Records contained in a dataset
***

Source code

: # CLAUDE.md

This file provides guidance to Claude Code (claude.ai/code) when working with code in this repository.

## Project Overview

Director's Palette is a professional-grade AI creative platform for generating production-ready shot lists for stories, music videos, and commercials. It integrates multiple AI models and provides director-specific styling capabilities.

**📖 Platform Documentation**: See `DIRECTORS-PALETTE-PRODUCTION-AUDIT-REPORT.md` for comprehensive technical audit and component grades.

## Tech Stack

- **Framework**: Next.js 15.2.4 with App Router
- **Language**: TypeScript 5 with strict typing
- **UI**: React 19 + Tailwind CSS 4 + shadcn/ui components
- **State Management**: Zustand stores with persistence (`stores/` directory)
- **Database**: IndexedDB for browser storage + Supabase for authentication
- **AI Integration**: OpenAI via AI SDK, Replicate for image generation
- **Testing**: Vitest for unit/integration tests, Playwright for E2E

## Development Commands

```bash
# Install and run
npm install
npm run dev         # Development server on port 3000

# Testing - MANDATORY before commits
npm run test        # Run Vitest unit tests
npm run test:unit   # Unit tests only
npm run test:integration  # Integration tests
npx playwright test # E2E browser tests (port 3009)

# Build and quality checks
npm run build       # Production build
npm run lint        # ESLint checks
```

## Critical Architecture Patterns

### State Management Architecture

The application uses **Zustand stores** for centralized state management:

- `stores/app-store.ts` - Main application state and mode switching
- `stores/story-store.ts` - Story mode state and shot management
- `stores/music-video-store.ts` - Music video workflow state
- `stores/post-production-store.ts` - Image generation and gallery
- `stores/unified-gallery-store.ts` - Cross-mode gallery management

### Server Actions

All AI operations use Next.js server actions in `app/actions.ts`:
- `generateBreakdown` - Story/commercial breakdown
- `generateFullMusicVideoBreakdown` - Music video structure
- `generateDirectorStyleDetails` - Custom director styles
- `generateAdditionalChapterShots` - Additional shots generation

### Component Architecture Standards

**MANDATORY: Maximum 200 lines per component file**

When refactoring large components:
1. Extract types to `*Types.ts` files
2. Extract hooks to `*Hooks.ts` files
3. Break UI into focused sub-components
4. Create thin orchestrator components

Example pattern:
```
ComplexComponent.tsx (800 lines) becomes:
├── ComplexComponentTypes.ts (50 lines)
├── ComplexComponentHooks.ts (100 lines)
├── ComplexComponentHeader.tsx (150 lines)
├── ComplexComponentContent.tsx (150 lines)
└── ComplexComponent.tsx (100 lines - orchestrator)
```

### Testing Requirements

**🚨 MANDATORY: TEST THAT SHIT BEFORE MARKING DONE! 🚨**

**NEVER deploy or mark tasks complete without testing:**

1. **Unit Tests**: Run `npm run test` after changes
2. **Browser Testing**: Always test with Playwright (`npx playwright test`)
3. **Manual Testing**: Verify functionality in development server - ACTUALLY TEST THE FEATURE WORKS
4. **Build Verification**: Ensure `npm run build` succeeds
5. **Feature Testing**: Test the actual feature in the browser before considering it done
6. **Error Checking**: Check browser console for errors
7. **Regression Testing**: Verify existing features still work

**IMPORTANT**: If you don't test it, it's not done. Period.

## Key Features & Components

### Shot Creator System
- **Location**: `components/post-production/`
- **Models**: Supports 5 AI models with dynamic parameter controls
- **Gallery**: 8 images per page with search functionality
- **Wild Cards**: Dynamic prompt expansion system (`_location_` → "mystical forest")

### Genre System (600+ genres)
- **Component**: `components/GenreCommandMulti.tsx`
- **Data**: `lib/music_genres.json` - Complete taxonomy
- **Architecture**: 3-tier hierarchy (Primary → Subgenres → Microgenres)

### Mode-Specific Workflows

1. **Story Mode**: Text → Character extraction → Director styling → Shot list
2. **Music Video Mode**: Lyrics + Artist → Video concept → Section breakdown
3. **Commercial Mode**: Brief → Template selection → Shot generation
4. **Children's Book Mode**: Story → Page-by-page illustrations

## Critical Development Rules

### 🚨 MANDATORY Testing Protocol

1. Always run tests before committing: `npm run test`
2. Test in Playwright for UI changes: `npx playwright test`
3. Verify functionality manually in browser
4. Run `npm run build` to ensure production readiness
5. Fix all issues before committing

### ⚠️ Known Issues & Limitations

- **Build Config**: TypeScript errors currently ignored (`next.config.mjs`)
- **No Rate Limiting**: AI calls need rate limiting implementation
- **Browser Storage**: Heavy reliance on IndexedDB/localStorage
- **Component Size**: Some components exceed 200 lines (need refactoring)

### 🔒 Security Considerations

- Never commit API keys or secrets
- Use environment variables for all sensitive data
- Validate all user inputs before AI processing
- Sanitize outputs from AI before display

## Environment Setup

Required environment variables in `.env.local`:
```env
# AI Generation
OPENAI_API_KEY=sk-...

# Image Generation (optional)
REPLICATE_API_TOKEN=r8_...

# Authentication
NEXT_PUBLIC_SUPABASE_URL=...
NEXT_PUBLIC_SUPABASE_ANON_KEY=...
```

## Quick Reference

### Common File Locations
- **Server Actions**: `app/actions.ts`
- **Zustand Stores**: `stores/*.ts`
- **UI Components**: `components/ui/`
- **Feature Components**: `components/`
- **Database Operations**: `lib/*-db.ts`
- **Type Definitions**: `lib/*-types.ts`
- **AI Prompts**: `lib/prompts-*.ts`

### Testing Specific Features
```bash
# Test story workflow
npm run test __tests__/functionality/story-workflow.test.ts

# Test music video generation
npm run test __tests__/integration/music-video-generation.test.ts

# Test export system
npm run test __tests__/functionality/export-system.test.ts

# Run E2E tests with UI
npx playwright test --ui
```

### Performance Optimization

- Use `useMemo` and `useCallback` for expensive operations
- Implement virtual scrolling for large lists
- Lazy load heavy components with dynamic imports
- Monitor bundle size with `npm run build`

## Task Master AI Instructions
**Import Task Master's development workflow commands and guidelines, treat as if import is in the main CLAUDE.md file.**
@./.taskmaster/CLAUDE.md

***

**TASK PROMPT:** Once you find the line with "- Story/commercial breakdown" above, print it and every line after it up to and including the line with "5. **Feature Testing**: Test", exactly as written and nothing else.

**WRITTEN ANSWER:**
- `generateBreakdown` - Story/commercial breakdown
- `generateFullMusicVideoBreakdown` - Music video structure
- `generateDirectorStyleDetails` - Custom director styles
- `generateAdditionalChapterShots` - Additional shots generation

### Component Architecture Standards

**MANDATORY: Maximum 200 lines per component file**

When refactoring large components:
1. Extract types to `*Types.ts` files
2. Extract hooks to `*Hooks.ts` files
3. Break UI into focused sub-components
4. Create thin orchestrator components

Example pattern:
```
ComplexComponent.tsx (800 lines) becomes:
├── ComplexComponentTypes.ts (50 lines)
├── ComplexComponentHooks.ts (100 lines)
├── ComplexComponentHeader.tsx (150 lines)
├── ComplexComponentContent.tsx (150 lines)
└── ComplexComponent.tsx (100 lines - orchestrator)
```

### Testing Requirements

**🚨 MANDATORY: TEST THAT SHIT BEFORE MARKING DONE! 🚨**

**NEVER deploy or mark tasks complete without testing:**

1. **Unit Tests**: Run `npm run test` after changes
2. **Browser Testing**: Always test with Playwright (`npx playwright test`)
3. **Manual Testing**: Verify functionality in development server - ACTUALLY TEST THE FEATURE WORKS
4. **Build Verification**: Ensure `npm run build` succeeds
5. **Feature Testing**: Test the actual feature in the browser before considering it done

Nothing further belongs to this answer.